* [Data records]
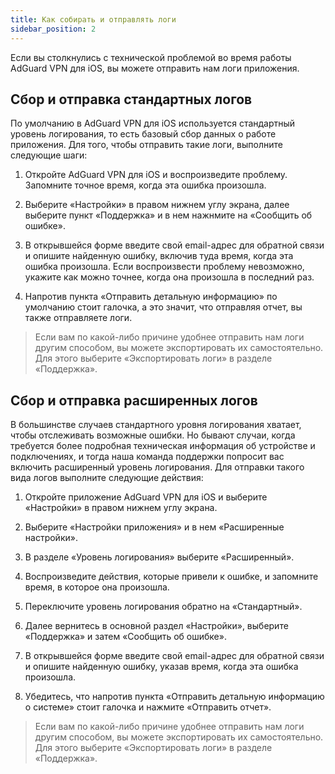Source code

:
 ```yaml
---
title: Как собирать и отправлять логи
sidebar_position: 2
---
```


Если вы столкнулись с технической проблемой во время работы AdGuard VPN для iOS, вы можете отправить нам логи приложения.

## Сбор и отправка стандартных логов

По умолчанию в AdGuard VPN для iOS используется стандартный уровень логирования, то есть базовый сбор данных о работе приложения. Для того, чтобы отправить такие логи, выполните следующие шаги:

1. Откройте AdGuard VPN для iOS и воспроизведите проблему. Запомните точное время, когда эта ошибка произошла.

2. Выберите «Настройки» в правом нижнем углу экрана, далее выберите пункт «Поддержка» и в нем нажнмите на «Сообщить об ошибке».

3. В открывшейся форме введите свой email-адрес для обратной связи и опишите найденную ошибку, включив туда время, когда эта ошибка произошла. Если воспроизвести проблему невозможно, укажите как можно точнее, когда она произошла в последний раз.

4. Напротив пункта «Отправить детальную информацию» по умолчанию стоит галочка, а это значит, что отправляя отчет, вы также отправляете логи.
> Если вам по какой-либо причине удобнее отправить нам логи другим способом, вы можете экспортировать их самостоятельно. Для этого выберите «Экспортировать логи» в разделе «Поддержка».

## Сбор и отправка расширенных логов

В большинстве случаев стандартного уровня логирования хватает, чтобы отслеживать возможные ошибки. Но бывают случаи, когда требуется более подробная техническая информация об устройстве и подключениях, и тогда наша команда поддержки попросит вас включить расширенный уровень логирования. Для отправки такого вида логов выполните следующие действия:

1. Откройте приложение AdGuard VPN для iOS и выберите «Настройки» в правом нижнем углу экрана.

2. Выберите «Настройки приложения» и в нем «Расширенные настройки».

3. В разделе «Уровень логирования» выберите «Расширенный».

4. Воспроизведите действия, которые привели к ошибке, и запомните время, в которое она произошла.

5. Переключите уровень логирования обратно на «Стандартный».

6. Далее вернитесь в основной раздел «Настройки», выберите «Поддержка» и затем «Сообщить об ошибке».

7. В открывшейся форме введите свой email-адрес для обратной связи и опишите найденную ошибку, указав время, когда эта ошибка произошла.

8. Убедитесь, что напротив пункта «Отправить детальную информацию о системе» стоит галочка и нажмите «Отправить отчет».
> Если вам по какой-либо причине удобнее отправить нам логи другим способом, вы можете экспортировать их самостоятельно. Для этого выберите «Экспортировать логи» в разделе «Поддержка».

--

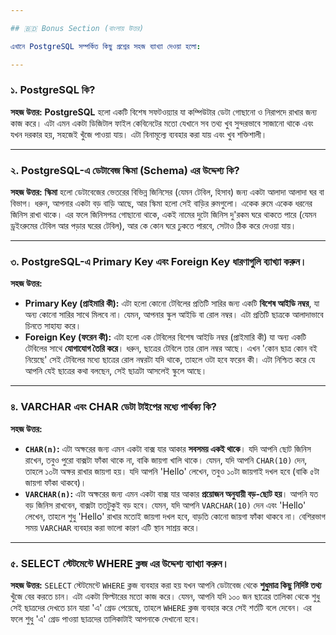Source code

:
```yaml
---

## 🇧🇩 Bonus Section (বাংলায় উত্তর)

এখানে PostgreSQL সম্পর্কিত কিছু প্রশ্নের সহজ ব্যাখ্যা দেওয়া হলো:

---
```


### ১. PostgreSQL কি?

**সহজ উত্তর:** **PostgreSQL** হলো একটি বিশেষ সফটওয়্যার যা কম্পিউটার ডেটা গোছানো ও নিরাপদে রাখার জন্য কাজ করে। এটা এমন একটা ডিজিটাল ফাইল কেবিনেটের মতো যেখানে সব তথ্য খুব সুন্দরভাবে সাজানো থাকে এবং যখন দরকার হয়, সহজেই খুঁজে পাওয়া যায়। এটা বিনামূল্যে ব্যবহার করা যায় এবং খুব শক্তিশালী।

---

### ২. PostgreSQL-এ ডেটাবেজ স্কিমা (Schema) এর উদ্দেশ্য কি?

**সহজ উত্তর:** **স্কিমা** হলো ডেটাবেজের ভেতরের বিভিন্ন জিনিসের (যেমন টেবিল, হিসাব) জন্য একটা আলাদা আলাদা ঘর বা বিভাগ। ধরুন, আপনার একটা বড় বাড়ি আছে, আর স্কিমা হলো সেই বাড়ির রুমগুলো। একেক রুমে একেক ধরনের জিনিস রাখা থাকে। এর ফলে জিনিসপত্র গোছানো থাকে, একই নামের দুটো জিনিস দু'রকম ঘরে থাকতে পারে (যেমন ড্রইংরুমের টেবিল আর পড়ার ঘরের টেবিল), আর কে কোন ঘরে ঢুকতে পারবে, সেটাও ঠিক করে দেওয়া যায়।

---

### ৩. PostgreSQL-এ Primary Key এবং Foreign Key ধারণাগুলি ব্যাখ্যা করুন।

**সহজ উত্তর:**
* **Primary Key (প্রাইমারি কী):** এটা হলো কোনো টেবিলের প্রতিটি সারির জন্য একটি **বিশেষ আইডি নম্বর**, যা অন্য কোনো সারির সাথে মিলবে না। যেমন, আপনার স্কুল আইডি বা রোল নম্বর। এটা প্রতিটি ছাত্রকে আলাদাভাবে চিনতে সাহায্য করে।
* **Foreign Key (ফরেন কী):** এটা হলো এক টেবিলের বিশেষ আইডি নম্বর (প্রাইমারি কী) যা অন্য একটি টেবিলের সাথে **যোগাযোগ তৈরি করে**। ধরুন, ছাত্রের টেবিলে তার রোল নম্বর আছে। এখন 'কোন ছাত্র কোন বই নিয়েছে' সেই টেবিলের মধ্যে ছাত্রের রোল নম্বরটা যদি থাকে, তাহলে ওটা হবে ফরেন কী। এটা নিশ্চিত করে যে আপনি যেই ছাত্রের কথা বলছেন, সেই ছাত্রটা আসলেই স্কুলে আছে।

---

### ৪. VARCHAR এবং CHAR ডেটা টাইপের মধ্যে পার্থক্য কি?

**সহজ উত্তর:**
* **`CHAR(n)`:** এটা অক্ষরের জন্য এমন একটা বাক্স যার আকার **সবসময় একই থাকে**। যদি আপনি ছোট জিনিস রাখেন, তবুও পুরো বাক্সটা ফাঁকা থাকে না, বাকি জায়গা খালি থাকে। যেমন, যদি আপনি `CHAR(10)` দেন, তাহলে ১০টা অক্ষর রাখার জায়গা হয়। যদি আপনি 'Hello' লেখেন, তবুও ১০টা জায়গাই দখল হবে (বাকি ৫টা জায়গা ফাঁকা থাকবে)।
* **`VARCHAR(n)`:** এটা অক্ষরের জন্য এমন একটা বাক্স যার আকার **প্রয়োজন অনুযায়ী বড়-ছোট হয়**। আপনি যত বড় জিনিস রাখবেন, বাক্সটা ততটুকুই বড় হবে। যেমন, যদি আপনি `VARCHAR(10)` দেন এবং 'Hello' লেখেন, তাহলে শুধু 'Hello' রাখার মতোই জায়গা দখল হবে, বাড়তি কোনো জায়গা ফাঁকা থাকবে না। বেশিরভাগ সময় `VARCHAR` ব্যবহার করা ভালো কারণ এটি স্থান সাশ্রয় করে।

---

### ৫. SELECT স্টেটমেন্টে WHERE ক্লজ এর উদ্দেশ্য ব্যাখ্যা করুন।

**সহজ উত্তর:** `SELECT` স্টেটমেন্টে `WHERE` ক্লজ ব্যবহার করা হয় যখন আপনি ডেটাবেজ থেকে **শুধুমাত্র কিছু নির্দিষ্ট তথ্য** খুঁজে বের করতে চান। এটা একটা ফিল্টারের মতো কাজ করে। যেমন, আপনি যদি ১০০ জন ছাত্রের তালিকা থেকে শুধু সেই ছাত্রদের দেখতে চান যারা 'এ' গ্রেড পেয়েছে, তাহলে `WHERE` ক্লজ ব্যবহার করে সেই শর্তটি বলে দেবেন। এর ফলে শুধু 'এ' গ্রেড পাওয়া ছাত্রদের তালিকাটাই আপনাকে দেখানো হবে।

* [HOW TO COMPLETE THIS TASK]
Return exactly, and only, the lines above starting at the line that contains "করে দেওয়া যায়।" and ending at the line that contains "চিনতে সাহায্য করে।".

* [COMPLETED EXERCISE]
**সহজ উত্তর:** **স্কিমা** হলো ডেটাবেজের ভেতরের বিভিন্ন জিনিসের (যেমন টেবিল, হিসাব) জন্য একটা আলাদা আলাদা ঘর বা বিভাগ। ধরুন, আপনার একটা বড় বাড়ি আছে, আর স্কিমা হলো সেই বাড়ির রুমগুলো। একেক রুমে একেক ধরনের জিনিস রাখা থাকে। এর ফলে জিনিসপত্র গোছানো থাকে, একই নামের দুটো জিনিস দু'রকম ঘরে থাকতে পারে (যেমন ড্রইংরুমের টেবিল আর পড়ার ঘরের টেবিল), আর কে কোন ঘরে ঢুকতে পারবে, সেটাও ঠিক করে দেওয়া যায়।

---

### ৩. PostgreSQL-এ Primary Key এবং Foreign Key ধারণাগুলি ব্যাখ্যা করুন।

**সহজ উত্তর:**
* **Primary Key (প্রাইমারি কী):** এটা হলো কোনো টেবিলের প্রতিটি সারির জন্য একটি **বিশেষ আইডি নম্বর**, যা অন্য কোনো সারির সাথে মিলবে না। যেমন, আপনার স্কুল আইডি বা রোল নম্বর। এটা প্রতিটি ছাত্রকে আলাদাভাবে চিনতে সাহায্য করে।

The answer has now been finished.